ダ・ル・マ・さ・ん・が・コ・ロ・シ・タ2 【完】



バスを降り、渋谷駅に向かう途中。

はやる気持ちを抑えきれず、スクランブル交差点の信号が変わる前に歩きだす。

「どうぞ」

……ぁ。

改札前で、また悪いクセが出た。

目の前に差しだされると、ついつい受け取ってしまう、ほとんど使いもしないポケットティッシュ。
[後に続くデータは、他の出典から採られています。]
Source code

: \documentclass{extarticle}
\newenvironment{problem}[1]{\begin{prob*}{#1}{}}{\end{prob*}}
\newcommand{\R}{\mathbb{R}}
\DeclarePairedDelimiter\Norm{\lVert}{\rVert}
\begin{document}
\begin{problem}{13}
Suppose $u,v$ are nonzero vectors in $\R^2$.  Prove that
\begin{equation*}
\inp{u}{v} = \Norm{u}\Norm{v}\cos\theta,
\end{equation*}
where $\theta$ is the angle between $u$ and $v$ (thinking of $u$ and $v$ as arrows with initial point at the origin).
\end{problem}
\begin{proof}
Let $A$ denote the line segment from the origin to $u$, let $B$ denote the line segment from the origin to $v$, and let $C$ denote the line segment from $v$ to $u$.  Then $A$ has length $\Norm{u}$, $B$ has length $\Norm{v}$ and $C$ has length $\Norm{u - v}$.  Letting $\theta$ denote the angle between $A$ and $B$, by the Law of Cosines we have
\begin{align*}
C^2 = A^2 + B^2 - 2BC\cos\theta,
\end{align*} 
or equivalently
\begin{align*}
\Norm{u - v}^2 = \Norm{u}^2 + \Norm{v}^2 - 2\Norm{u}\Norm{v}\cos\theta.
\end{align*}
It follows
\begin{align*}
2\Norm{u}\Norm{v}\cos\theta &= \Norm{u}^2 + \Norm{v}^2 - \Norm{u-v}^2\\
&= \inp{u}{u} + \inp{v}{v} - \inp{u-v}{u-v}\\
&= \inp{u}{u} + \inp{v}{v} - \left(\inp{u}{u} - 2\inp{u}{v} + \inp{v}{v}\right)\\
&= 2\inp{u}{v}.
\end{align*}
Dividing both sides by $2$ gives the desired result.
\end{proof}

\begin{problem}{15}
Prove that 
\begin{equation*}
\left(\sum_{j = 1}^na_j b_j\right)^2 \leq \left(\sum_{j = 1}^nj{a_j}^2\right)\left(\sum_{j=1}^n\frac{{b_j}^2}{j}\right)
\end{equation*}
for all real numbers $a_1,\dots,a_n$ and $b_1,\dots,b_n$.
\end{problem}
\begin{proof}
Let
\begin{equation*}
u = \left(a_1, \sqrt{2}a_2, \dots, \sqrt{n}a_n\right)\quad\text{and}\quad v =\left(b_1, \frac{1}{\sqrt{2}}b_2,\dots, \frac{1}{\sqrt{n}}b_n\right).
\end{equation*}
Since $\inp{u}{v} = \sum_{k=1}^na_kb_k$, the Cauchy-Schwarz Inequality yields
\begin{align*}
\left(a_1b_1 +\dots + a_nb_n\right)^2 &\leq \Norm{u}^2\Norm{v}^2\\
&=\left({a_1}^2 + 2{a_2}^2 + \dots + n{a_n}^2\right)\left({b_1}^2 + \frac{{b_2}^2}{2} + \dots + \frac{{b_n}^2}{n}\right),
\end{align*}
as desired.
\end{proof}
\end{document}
もらったことを忘れたまま洗濯に出し、母がネチネチ言ってくる。

でも今回、無意識に受け取ったのは1枚の紙。

……どうせヘンな広告だ……ろ。

「え゛!?」

心臓が止まりかけた。足は完全に止まった。

「呪われし禁断のゲーム!?」

紙に書かれていたのは、あの掲示板そっくりそのまま。

とっさに振り返ると、せわしなく行き交う人々へ、手当たり次第に紙を配るひとりの女。

“帯”のない白装束に、長い髪。

……磨理子さん!?

うしろ姿は、手足の生えた彼女そのもの。

しかし、顔が見えて、俺はさらに驚愕した。

「さ、沙奈!?」

……たった1日で?!

髪が、ありえない長さに伸びている。

「ドウゾドウゾドウゾドウゾドウゾドウゾ」

一筆書きの星を描くように颯爽と動き回り、その肩に手を置くのがやっと。

「沙奈!」

掴んだまま、彼女の正面に回った。

下からのぞきこむように顔を見て、絶句する。

目の下のクマ。シミ。血色の悪い肌。生気のない瞳。

沙奈でまちがいないが、今まで見てきた彼女でもない。